Before any code is written, the Google Analytics connection information needs to be accessible to Airflow

### Configure the connections in the Airflow connections panel.
![connections](img/ucg_connections.png)


### Create a new connection with the name that will be referenced in the DAG
![new_connection](img/ucg_config_connections.png)

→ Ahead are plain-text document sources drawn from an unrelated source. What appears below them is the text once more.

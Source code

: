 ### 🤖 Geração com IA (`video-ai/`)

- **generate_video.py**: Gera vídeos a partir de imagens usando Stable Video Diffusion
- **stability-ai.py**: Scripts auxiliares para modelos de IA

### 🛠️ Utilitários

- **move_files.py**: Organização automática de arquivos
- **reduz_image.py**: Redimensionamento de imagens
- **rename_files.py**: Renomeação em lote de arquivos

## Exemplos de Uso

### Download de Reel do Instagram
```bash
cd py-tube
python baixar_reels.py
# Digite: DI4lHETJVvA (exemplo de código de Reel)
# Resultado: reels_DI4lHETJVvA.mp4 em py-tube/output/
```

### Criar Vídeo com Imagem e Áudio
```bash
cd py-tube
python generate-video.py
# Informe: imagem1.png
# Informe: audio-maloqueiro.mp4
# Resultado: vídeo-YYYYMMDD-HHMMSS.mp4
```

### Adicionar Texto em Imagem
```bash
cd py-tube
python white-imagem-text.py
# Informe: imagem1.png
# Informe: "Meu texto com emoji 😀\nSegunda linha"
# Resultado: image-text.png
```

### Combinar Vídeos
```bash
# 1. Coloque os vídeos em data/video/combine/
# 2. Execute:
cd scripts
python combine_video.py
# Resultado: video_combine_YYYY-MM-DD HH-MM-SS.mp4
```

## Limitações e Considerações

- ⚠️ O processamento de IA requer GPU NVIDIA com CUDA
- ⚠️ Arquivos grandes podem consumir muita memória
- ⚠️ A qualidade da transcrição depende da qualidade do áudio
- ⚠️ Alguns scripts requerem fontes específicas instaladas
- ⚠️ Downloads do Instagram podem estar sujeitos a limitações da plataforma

### The Astronomer version of the google-analytics hook is configured it work with the json file put inside of "client_secret" in the Extras field:

![extras_field](img/ucg_extras_field.png)


## Writing the DAG file:

The DAG file itself should be as close to a config file as possible, simply importing Operators and setting connections

In [None]:
# from uncommon_good_ga.py: - full file:
# /base_workflow/dags/uncommon_goods_ga_dag.py

## Set imports.
from datetime import datetime, timedelta
from airflow import DAG
from airflow.operators.dummy_operator import DummyOperator
from plugins.google_analytics_plugin.operators.google_analytics_reporting_to_s3_operator import GoogleAnalyticsReportingToS3Operator

# TODO: UCG specific credentials:
s3_bucket = 'astronomer-workflows-dev'
s3_conn_id = 'astronomer-s3'

time_string = '{{ ts_nodash }}'
google_analytics_conn_id = 'google_analytics_connection'

# TODO: Schedule
end_date = datetime.today()
start_date = end_date - timedelta(days=6)

# UCG viewid.
view_id = '120725274'

default_args = {
    # TODO: UCG SPECIFICS:
    'start_date': datetime(2018, 3, 20, 0, 0),
    'email': ['l5t3o4a9m9q9v1w9@astronomerteam.slack.com'],
    'email_on_failure': True,
    'email_on_retry': False,
    'retries': 0,
}
# TODO: Naming convention.
dag = DAG(
    'core_reporting_test_one',
    schedule_interval='@daily',
    default_args=default_args,
    catchup=False
)

### Now to define the work that's going to get done:

In [None]:
# from uncommon_good_ga.py: - full file:
# /base_workflow/dags/uncommon_goods_ga_dag.py

# Lets define the reports needed here:

# These are just some basic core reporting reports.
pipelines = [
    {
        'name': 'demographics',
        'dimensions': [
            {'name': 'ga:date'},
            {'name': 'ga:userAgeBracket'},
            {'name': 'ga:userGender'}
        ],
        'metrics': [
            {'expression': 'ga:sessions'}
        ],

        # TODO: Destination schema.
        'schema': [
            {}
        ]
    },
    {
        'name': 'date_sessions',
        'dimensions': [
            {'name': 'ga:date'},
        ],
        'metrics': [
            {'expression': 'ga:sessions'}
        ],

        # TODO: Destination schema.
        'schema': [
            {}
        ]
    },
    {
        'name': 'medium_source',
        'dimensions': [
            {'name': 'ga:medium'},
            {'name': 'ga:source'},
        ],
        'metrics': [
            {'expression': 'ga:sessions'},
            {'expression': 'ga:avgTimeOnPage'},
            {'expression': 'ga:avgTimeOnPage'},
        ],

        # TODO: Destination schema.
        'schema': [
            {}
        ]
    },
]

### Defining the DAG itself:

In [None]:
# from uncommon_good_ga.py: - full file:
# /base_workflow/dags/uncommon_goods_ga_dag.py

with dag:

    start = DummyOperator(task_id='start')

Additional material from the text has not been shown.